----- Task input

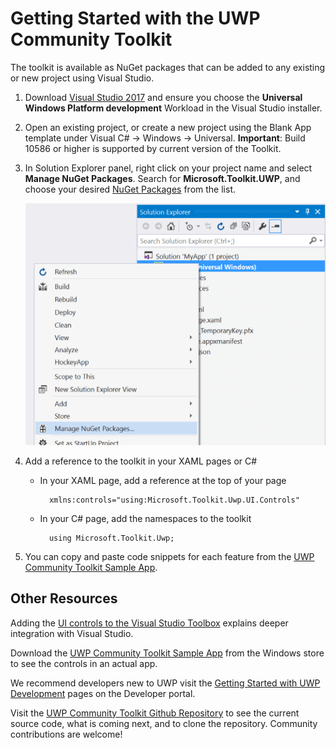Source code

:# Getting Started with the UWP Community Toolkit

The toolkit is available as NuGet packages that can be added to any existing or new project using Visual Studio.

1. Download [Visual Studio 2017](https://developer.microsoft.com/en-us/windows/downloads) and ensure you choose the **Universal Windows Platform development** Workload in the Visual Studio installer.

2. Open an existing project, or create a new project using the Blank App template under Visual C# -> Windows -> Universal.  **Important**:  Build 10586 or higher is supported by current version of the Toolkit.   

3. In Solution Explorer panel, right click on your project name and select **Manage NuGet Packages**. Search for **Microsoft.Toolkit.UWP**, and choose your desired [NuGet Packages](Nuget-Packages.md) from the list.

    ![NuGet Packages](resources/images/ManageNugetPackages.png "Manage NuGet Packages Image")

4. Add a reference to the toolkit in your XAML pages or C#


    * In your XAML page, add a reference at the top of your page

            xmlns:controls="using:Microsoft.Toolkit.Uwp.UI.Controls"

    * In your C# page, add the namespaces to the toolkit

            using Microsoft.Toolkit.Uwp;


5. You can copy and paste code snippets for each feature from the [UWP Community Toolkit Sample App](http://aka.ms/uwptoolkitapp). 

## Other Resources 

Adding the [UI controls to the Visual Studio Toolbox](Toolbox-Support.md) explains deeper integration with Visual Studio. 

Download the [UWP Community Toolkit Sample App](http://aka.ms/uwptoolkitapp) from the Windows store to see the controls in an actual app.

We recommend developers new to UWP visit the [Getting Started with UWP Development](https://developer.microsoft.com/en-us/windows/getstarted) pages on the Developer portal. 

Visit the [UWP Community Toolkit Github Repository](http://aka.ms/uwptoolkit) to see the current source code, what is coming next, and to clone the repository.  Community contributions are welcome!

----------

> [Exercise brief]: Each record should be quoted exactly, with the images omitted.

> [Task result]:
Source code

:# Getting Started with the UWP Community Toolkit

The toolkit is available as NuGet packages that can be added to any existing or new project using Visual Studio.

1. Download [Visual Studio 2017](https://developer.microsoft.com/en-us/windows/downloads) and ensure you choose the **Universal Windows Platform development** Workload in the Visual Studio installer.

2. Open an existing project, or create a new project using the Blank App template under Visual C# -> Windows -> Universal.  **Important**:  Build 10586 or higher is supported by current version of the Toolkit.   

3. In Solution Explorer panel, right click on your project name and select **Manage NuGet Packages**. Search for **Microsoft.Toolkit.UWP**, and choose your desired [NuGet Packages](Nuget-Packages.md) from the list.

    ![NuGet Packages](resources/images/ManageNugetPackages.png "Manage NuGet Packages Image")

4. Add a reference to the toolkit in your XAML pages or C#


    * In your XAML page, add a reference at the top of your page

            xmlns:controls="using:Microsoft.Toolkit.Uwp.UI.Controls"

    * In your C# page, add the namespaces to the toolkit

            using Microsoft.Toolkit.Uwp;


5. You can copy and paste code snippets for each feature from the [UWP Community Toolkit Sample App](http://aka.ms/uwptoolkitapp). 

## Other Resources 

Adding the [UI controls to the Visual Studio Toolbox](Toolbox-Support.md) explains deeper integration with Visual Studio. 

Download the [UWP Community Toolkit Sample App](http://aka.ms/uwptoolkitapp) from the Windows store to see the controls in an actual app.

We recommend developers new to UWP visit the [Getting Started with UWP Development](https://developer.microsoft.com/en-us/windows/getstarted) pages on the Developer portal. 

Visit the [UWP Community Toolkit Github Repository](http://aka.ms/uwptoolkit) to see the current source code, what is coming next, and to clone the repository.  Community contributions are welcome!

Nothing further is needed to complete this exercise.